*WORK REQUEST*
From the first line down to the one containing "Download new data", reproduce the entries below exactly and leave out the pictures.

(Plain-text document sources)
——

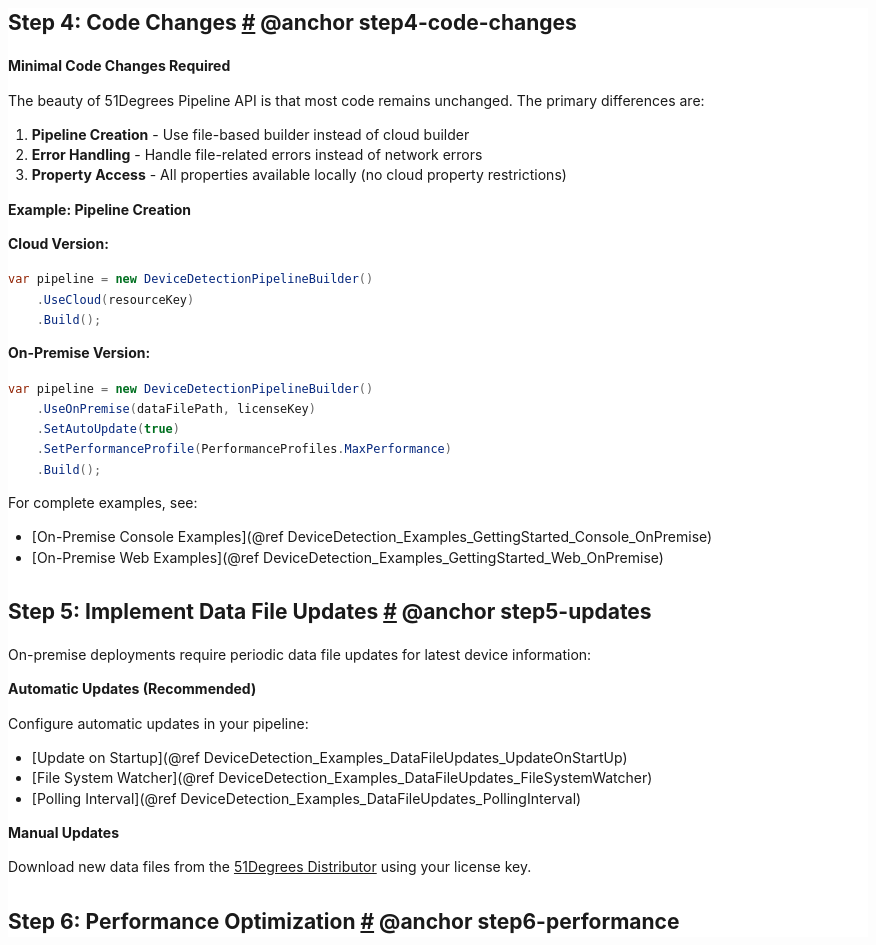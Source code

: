 ## Step 4: Code Changes <a href="#step4-code-changes">#</a> @anchor step4-code-changes

<b>Minimal Code Changes Required</b>

The beauty of 51Degrees Pipeline API is that most code remains unchanged. The primary differences are:

1. **Pipeline Creation** - Use file-based builder instead of cloud builder
2. **Error Handling** - Handle file-related errors instead of network errors
3. **Property Access** - All properties available locally (no cloud property restrictions)

<b>Example: Pipeline Creation</b>

<b>Cloud Version:</b>

```csharp
var pipeline = new DeviceDetectionPipelineBuilder()
    .UseCloud(resourceKey)
    .Build();
```


<b>On-Premise Version:</b>

```csharp
var pipeline = new DeviceDetectionPipelineBuilder()
    .UseOnPremise(dataFilePath, licenseKey)
    .SetAutoUpdate(true)
    .SetPerformanceProfile(PerformanceProfiles.MaxPerformance)
    .Build();
```

For complete examples, see:
- [On-Premise Console Examples](@ref DeviceDetection_Examples_GettingStarted_Console_OnPremise)
- [On-Premise Web Examples](@ref DeviceDetection_Examples_GettingStarted_Web_OnPremise)

## Step 5: Implement Data File Updates <a href="#step5-updates">#</a> @anchor step5-updates

On-premise deployments require periodic data file updates for latest device information:

<b>Automatic Updates (Recommended)</b>

Configure automatic updates in your pipeline:
- [Update on Startup](@ref DeviceDetection_Examples_DataFileUpdates_UpdateOnStartUp)
- [File System Watcher](@ref DeviceDetection_Examples_DataFileUpdates_FileSystemWatcher)
- [Polling Interval](@ref DeviceDetection_Examples_DataFileUpdates_PollingInterval)

<b>Manual Updates</b>

Download new data files from the [51Degrees Distributor](https://51degrees.com/developers/distributor) using your license key.

## Step 6: Performance Optimization <a href="#step6-performance">#</a> @anchor step6-performance
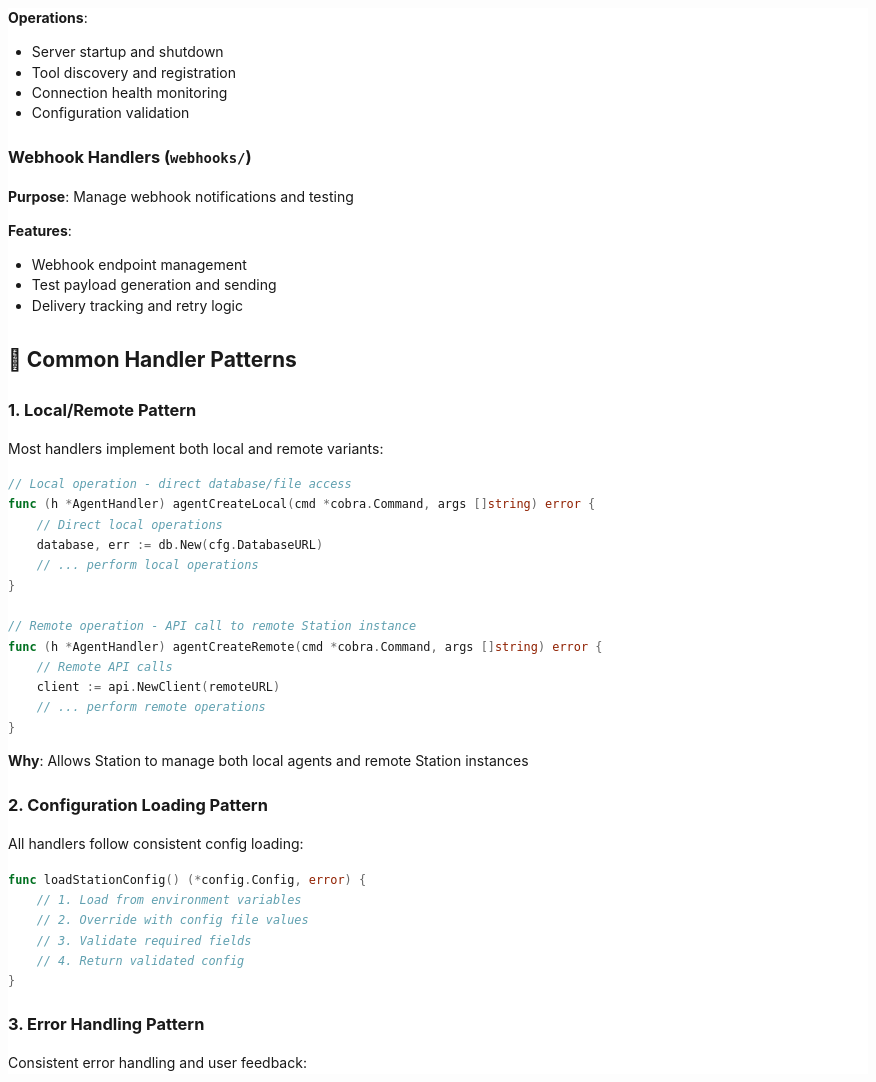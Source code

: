 **Operations**:
- Server startup and shutdown
- Tool discovery and registration
- Connection health monitoring
- Configuration validation

### **Webhook Handlers** (`webhooks/`)
**Purpose**: Manage webhook notifications and testing

**Features**:
- Webhook endpoint management
- Test payload generation and sending
- Delivery tracking and retry logic

## 🔄 Common Handler Patterns

### **1. Local/Remote Pattern**
Most handlers implement both local and remote variants:

```go
// Local operation - direct database/file access
func (h *AgentHandler) agentCreateLocal(cmd *cobra.Command, args []string) error {
    // Direct local operations
    database, err := db.New(cfg.DatabaseURL)
    // ... perform local operations
}

// Remote operation - API call to remote Station instance
func (h *AgentHandler) agentCreateRemote(cmd *cobra.Command, args []string) error {
    // Remote API calls
    client := api.NewClient(remoteURL)
    // ... perform remote operations
}
```

**Why**: Allows Station to manage both local agents and remote Station instances

### **2. Configuration Loading Pattern**
All handlers follow consistent config loading:

```go
func loadStationConfig() (*config.Config, error) {
    // 1. Load from environment variables
    // 2. Override with config file values
    // 3. Validate required fields
    // 4. Return validated config
}
```

### **3. Error Handling Pattern**
Consistent error handling and user feedback:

——

*RESPONSE BOX*
Source code

: ## Step 4: Code Changes <a href="#step4-code-changes">#</a> @anchor step4-code-changes

<b>Minimal Code Changes Required</b>

The beauty of 51Degrees Pipeline API is that most code remains unchanged. The primary differences are:

1. **Pipeline Creation** - Use file-based builder instead of cloud builder
2. **Error Handling** - Handle file-related errors instead of network errors
3. **Property Access** - All properties available locally (no cloud property restrictions)

<b>Example: Pipeline Creation</b>

<b>Cloud Version:</b>

```csharp
var pipeline = new DeviceDetectionPipelineBuilder()
    .UseCloud(resourceKey)
    .Build();
```


<b>On-Premise Version:</b>

```csharp
var pipeline = new DeviceDetectionPipelineBuilder()
    .UseOnPremise(dataFilePath, licenseKey)
    .SetAutoUpdate(true)
    .SetPerformanceProfile(PerformanceProfiles.MaxPerformance)
    .Build();
```

For complete examples, see:
- [On-Premise Console Examples](@ref DeviceDetection_Examples_GettingStarted_Console_OnPremise)
- [On-Premise Web Examples](@ref DeviceDetection_Examples_GettingStarted_Web_OnPremise)

## Step 5: Implement Data File Updates <a href="#step5-updates">#</a> @anchor step5-updates

On-premise deployments require periodic data file updates for latest device information:

<b>Automatic Updates (Recommended)</b>

Configure automatic updates in your pipeline:
- [Update on Startup](@ref DeviceDetection_Examples_DataFileUpdates_UpdateOnStartUp)
- [File System Watcher](@ref DeviceDetection_Examples_DataFileUpdates_FileSystemWatcher)
- [Polling Interval](@ref DeviceDetection_Examples_DataFileUpdates_PollingInterval)

<b>Manual Updates</b>

Download new data files from the [51Degrees Distributor](https://51degrees.com/developers/distributor) using your license key.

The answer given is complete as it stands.